_TASK DESCRIPTION_
A stretch of the entries below is to be set down exactly, running from the line with "- Homer Simpson - D'Oh" through the line with "- Borg - Resistance is futile", both included, and no other line.
BEGIN WORKING DATA
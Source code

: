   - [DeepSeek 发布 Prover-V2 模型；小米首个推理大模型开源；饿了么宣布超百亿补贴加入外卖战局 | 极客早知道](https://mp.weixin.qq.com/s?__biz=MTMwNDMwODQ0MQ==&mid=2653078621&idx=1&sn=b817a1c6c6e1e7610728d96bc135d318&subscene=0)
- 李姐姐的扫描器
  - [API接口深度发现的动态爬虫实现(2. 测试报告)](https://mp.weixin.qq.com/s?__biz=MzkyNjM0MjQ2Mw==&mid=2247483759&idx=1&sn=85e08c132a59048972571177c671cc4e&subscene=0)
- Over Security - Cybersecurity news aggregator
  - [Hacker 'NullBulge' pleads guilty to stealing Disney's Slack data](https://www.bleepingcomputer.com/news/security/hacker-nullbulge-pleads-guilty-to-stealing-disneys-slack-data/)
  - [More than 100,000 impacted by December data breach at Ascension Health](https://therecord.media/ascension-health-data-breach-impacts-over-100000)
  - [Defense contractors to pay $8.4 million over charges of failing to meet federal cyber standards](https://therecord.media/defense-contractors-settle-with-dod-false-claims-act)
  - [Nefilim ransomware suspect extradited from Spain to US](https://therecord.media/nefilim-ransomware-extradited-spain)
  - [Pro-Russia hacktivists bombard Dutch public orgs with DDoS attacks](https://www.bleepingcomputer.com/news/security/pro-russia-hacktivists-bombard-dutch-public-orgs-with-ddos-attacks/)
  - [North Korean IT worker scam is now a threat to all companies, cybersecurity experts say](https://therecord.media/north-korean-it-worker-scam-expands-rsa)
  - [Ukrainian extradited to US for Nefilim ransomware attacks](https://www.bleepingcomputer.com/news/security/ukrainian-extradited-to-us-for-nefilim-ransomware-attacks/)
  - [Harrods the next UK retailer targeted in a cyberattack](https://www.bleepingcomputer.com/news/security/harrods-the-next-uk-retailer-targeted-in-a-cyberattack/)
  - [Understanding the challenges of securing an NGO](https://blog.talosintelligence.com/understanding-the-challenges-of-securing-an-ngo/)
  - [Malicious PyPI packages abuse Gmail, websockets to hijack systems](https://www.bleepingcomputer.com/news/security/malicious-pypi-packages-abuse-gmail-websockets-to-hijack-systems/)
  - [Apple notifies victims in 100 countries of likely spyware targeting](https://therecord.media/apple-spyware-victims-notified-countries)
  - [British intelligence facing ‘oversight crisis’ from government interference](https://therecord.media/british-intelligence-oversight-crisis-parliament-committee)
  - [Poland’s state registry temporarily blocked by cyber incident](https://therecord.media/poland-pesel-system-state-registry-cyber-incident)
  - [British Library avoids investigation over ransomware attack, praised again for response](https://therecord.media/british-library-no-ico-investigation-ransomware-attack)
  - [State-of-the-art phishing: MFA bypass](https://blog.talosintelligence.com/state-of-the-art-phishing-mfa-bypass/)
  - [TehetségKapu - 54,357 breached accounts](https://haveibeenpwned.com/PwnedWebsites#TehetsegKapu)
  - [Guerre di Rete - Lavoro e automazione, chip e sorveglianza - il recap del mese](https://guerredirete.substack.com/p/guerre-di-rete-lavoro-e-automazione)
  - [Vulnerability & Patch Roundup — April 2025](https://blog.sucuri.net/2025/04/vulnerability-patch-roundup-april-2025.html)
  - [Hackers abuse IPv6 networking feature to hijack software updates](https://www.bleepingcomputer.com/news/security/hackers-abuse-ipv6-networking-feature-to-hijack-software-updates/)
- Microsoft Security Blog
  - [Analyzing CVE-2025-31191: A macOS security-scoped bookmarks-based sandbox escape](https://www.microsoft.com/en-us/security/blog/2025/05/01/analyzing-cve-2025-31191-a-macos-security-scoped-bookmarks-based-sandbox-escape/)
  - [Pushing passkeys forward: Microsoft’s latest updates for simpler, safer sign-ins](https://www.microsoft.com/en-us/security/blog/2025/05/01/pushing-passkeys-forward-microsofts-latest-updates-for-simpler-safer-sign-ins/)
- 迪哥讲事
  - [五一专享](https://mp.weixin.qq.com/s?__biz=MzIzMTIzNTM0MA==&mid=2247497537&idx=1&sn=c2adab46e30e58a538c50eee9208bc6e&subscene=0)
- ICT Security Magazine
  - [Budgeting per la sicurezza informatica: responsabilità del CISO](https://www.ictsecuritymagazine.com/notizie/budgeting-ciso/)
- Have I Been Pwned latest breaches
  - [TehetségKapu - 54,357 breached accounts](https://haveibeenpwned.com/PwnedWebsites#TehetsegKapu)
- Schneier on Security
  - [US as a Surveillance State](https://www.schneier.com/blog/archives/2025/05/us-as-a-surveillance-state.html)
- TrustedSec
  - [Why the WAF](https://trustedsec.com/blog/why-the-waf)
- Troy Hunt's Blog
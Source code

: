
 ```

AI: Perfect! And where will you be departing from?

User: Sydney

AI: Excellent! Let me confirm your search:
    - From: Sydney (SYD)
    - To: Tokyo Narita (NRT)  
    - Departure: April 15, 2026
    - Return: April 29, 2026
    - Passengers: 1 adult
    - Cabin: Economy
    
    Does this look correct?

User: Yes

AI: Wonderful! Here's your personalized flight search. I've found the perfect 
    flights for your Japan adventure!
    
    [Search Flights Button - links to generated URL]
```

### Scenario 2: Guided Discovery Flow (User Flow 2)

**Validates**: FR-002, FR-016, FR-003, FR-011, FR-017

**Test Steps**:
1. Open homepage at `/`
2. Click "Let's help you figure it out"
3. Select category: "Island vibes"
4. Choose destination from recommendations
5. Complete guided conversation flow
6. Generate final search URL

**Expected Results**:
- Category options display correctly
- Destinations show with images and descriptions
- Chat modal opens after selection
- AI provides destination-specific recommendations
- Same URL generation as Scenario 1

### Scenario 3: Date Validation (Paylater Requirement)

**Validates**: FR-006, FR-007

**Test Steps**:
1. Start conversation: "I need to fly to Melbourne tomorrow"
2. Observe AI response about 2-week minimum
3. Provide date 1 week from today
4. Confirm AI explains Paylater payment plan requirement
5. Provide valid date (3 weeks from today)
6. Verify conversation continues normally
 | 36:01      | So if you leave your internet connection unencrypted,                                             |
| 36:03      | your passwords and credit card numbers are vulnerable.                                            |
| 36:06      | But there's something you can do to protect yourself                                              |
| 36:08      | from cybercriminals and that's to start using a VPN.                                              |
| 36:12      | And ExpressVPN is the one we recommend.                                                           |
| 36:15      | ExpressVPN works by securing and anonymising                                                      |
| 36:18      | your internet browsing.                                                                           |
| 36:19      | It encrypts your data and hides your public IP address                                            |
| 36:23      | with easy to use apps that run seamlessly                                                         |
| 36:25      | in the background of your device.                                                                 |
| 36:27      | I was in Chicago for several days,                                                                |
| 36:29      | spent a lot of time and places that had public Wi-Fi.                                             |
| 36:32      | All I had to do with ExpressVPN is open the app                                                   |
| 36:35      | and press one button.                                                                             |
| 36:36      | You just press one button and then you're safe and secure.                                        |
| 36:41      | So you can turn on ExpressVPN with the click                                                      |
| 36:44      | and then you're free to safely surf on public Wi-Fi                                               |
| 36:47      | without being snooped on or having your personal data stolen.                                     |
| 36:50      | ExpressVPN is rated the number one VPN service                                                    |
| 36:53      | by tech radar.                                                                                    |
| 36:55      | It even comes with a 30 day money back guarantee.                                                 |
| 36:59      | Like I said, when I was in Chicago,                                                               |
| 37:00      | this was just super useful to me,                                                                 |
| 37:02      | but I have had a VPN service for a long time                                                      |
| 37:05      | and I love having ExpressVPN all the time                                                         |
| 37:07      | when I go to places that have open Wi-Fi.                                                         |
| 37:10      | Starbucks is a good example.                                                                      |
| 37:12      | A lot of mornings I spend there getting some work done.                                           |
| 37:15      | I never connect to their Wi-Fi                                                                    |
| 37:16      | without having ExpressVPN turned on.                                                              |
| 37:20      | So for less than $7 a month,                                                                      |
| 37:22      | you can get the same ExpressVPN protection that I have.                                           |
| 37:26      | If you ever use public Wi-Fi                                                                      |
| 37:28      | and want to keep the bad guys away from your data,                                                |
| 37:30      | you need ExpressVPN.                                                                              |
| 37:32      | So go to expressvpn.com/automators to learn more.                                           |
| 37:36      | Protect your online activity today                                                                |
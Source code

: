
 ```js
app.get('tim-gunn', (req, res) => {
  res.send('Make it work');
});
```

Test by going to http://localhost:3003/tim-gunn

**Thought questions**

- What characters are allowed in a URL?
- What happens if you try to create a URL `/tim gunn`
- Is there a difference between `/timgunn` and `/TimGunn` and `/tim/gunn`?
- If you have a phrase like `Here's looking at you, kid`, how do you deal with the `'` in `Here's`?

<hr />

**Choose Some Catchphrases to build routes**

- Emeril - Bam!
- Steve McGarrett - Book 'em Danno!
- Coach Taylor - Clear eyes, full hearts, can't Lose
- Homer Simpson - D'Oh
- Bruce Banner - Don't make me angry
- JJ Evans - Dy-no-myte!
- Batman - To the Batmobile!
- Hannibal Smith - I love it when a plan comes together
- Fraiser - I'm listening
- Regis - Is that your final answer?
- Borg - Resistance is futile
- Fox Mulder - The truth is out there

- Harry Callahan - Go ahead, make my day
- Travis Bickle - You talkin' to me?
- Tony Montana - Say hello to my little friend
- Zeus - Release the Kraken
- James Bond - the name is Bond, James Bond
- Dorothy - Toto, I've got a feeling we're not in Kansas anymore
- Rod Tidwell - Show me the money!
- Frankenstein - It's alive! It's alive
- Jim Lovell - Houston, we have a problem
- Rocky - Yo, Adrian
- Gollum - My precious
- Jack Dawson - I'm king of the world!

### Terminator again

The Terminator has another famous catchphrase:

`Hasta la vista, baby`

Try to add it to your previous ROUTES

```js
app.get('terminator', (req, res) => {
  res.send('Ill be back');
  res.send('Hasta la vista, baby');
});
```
END WORKING DATA
_ANSWER SPACE_
- Homer Simpson - D'Oh
- Bruce Banner - Don't make me angry
- JJ Evans - Dy-no-myte!
- Batman - To the Batmobile!
- Hannibal Smith - I love it when a plan comes together
- Fraiser - I'm listening
- Regis - Is that your final answer?
- Borg - Resistance is futile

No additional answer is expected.